The Cretan Queen Phaedra, confused by Aphrodite, loves her stepson Hippolytus. This love must be unrequited. Out of disappointed love, she denounces him to his father Theseus and accuses him of rape. Theseus delivers his son to death. Phaedra kills herself out of remorse.

Second act

The second act is played in the dark beyond , in a sacred grove by Lake Nemi . Artemis, goddess of the hunt and thus the patron goddess of the hunter Hippolytus, tries to bring him back to life, calls him Virbius (god of the forest) and locks him in a cage (for his own safety?). The youth fights for his freedom against the renewed approach of Phaedra and moves into the woods. There he dances to the music of the Minotaur, the bull man, towards a future in a new mortality.

Productions

The world premiere took place on September 6, 2007 in the ( Staatsoper Unter den Linden in Berlin; directed by Peter Mussbach ; room: Ólafur Elíasson ; costumes: Bernd Skodzig ; lighting: Olaf Freese; dramaturgy: Jens Schroth; Ensemble Modern , conductor: Michael Boder )

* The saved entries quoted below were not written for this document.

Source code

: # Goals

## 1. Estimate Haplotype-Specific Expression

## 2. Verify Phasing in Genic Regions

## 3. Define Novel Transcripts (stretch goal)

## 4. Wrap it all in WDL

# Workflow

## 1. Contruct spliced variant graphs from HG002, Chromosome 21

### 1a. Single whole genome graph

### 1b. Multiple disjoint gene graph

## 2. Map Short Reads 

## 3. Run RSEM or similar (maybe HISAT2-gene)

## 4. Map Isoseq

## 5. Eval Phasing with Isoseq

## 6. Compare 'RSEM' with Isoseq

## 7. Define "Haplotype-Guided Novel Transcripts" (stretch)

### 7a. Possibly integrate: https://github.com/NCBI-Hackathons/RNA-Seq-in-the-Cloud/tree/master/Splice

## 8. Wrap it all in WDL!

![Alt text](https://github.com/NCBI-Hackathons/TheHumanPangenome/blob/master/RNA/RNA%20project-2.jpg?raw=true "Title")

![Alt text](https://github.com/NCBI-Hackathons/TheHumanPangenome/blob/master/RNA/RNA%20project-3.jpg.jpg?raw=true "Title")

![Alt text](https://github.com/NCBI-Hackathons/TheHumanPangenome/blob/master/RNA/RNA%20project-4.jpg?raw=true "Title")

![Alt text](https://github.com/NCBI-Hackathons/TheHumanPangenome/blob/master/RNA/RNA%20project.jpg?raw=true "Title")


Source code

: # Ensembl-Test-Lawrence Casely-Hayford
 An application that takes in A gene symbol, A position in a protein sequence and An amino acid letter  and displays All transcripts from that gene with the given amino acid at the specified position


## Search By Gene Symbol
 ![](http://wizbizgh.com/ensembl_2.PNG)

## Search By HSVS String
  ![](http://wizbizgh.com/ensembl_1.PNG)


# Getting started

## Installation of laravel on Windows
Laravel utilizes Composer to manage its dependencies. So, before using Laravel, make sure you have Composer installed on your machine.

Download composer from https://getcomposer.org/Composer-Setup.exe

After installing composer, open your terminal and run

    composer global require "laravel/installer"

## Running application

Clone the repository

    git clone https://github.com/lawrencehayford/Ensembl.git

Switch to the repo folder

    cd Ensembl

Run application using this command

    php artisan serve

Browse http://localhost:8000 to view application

Further productions took place in 2008 at the Maggio Musicale Fiorentino (director: Michael Kerstan; conductor: Roberto Abbado) and in the Stadttheater Heidelberg (director: Daniel Cremer; stage: Ben Baur; costumes: Amélie Sator; conductor: Dietger Holm), in 2010 at the Theater Luzern ( Director: Stephan Müller; Conductor: Mark Foster) and at the Deutsche Oper am Rhein in Duisburg (Director: Sabine Hartmannshenn; Stage: Dieter Richter; Costumes: Susana Mendoza; Conductor: Wen-Pin Chien).

literature

Other settings of the material

As an opera, the subject was u. a. previously set to music by Johann Simon Mayr and Ildebrando Pizzetti (based on a play by Gabriele D'Annunzio ).

By Benjamin Britten one comes cantata he mezzo-soprano Janet Baker appropriated. She sang it in the world premiere of the work at the Aldeburgh Festival in 1976.